EXERCISE REQUIREMENTS :: Going through the entries below, tally the lines that hold the word "development" and state the result alone.

Records from a dataset
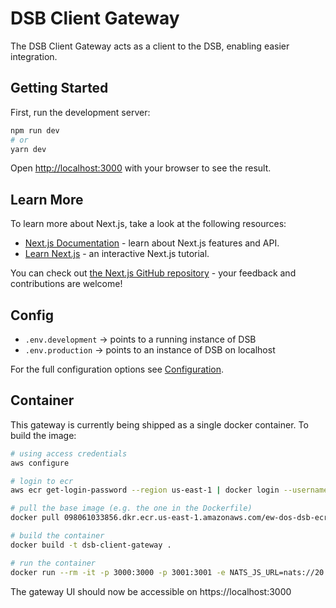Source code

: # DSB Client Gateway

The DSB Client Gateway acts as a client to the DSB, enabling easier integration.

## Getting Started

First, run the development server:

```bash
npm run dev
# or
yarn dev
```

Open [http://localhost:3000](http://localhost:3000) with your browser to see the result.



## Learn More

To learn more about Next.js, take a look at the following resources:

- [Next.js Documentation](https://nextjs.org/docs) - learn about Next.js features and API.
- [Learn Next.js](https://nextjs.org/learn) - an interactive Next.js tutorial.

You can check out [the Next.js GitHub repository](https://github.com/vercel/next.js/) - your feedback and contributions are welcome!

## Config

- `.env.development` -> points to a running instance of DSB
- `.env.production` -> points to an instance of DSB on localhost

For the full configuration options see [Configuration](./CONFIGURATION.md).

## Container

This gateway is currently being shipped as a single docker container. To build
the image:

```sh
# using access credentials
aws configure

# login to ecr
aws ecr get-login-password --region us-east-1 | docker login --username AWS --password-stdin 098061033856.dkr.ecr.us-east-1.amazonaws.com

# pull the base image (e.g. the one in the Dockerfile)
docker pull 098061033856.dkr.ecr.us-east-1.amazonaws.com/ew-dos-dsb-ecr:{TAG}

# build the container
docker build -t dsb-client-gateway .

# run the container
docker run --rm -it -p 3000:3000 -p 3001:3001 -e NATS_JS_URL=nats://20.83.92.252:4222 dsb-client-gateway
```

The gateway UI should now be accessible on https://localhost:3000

OUTPUT FOR THIS TASK :: 2